What the exercise asks:
Starting at the first line of the data below, write out each line exactly until you reach the line containing "Pemanasan global akibat", and include that line too.

Recorded data
────────────────────

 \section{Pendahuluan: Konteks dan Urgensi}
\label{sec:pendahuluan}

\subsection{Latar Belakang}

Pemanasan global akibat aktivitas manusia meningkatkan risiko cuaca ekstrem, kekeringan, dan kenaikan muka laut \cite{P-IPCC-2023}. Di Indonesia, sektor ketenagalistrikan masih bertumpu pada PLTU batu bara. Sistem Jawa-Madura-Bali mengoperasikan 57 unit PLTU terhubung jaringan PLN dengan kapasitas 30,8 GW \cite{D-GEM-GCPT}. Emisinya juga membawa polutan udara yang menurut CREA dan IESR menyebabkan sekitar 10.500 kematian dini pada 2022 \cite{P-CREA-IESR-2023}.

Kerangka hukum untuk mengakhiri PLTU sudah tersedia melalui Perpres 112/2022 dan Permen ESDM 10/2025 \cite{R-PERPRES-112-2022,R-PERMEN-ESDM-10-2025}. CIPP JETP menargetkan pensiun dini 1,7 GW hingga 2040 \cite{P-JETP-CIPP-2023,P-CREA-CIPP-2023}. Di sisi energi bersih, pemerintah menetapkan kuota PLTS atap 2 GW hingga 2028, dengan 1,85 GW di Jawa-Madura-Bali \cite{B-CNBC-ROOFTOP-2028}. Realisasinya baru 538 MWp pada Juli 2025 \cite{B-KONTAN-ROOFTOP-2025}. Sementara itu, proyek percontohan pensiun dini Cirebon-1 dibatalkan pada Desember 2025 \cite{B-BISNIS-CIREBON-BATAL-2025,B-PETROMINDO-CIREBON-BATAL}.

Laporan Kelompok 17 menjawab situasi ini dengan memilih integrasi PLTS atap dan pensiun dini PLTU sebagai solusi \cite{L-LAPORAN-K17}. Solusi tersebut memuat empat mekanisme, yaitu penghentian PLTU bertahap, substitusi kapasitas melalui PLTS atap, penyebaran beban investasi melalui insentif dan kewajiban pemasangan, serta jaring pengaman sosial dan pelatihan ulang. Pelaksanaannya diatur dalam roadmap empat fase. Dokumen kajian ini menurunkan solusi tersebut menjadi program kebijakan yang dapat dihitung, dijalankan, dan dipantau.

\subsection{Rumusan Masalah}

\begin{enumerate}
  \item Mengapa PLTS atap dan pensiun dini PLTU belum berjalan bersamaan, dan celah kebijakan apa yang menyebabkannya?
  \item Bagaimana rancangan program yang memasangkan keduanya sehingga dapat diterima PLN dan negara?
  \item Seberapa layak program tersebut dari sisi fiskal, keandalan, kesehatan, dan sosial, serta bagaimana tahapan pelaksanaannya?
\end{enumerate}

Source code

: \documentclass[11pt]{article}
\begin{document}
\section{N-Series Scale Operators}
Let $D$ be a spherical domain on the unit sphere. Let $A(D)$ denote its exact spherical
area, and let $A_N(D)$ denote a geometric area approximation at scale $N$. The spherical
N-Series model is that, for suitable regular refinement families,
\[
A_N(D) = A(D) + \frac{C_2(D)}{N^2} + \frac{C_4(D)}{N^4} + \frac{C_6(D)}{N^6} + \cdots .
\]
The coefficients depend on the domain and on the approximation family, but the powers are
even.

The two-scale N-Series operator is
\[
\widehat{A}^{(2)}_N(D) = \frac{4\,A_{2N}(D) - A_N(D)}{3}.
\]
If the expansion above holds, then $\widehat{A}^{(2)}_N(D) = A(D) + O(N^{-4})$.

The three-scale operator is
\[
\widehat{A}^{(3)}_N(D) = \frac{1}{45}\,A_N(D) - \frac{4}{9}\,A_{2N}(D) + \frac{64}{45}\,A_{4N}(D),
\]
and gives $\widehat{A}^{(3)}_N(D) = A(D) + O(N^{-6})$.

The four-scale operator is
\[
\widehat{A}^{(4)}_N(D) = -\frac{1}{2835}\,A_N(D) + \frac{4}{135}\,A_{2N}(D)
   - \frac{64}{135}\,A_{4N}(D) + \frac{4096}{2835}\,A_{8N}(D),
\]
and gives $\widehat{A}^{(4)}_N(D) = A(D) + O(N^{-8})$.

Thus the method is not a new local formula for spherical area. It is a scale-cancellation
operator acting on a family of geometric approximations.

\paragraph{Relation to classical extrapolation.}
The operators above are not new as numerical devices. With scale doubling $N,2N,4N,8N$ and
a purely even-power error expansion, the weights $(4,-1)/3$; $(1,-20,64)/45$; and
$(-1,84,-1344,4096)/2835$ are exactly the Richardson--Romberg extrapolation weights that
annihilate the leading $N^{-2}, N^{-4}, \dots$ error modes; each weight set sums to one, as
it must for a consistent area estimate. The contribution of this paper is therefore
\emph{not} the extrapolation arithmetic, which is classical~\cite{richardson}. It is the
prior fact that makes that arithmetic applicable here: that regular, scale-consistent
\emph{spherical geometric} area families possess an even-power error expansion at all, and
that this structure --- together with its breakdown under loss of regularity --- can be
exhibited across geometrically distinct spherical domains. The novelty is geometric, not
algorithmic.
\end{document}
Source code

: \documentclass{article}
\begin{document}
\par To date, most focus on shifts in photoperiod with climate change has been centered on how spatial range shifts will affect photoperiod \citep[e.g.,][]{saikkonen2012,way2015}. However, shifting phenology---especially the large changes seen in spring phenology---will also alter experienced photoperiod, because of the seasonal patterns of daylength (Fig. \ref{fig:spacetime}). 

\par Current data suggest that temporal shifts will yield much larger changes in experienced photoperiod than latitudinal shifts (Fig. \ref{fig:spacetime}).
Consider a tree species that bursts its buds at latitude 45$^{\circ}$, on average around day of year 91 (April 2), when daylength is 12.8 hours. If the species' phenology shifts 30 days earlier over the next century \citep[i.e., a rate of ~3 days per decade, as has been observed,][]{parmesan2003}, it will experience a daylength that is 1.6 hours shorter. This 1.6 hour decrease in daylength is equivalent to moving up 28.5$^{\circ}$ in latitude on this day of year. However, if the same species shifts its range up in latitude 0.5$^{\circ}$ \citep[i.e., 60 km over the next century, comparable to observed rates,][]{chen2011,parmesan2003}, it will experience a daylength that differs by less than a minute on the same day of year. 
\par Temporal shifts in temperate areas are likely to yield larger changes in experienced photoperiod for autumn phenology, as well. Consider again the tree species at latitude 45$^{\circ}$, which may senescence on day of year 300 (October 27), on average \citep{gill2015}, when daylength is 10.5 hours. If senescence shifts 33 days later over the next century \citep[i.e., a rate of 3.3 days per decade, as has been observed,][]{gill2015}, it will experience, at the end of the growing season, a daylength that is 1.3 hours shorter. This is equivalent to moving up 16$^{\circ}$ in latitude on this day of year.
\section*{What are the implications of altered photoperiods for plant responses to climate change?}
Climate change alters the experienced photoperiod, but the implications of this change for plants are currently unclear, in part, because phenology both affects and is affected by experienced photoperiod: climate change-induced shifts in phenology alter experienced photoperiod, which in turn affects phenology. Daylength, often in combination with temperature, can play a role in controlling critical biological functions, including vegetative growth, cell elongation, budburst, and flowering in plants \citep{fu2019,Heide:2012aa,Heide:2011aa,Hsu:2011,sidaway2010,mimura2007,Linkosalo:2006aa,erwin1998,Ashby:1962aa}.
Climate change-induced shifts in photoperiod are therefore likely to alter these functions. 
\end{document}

────────────────────

Exercise output:
 \section{Pendahuluan: Konteks dan Urgensi}
\label{sec:pendahuluan}

\subsection{Latar Belakang}

Pemanasan global akibat aktivitas manusia meningkatkan risiko cuaca ekstrem, kekeringan, dan kenaikan muka laut \cite{P-IPCC-2023}. Di Indonesia, sektor ketenagalistrikan masih bertumpu pada PLTU batu bara. Sistem Jawa-Madura-Bali mengoperasikan 57 unit PLTU terhubung jaringan PLN dengan kapasitas 30,8 GW \cite{D-GEM-GCPT}. Emisinya juga membawa polutan udara yang menurut CREA dan IESR menyebabkan sekitar 10.500 kematian dini pada 2022 \cite{P-CREA-IESR-2023}.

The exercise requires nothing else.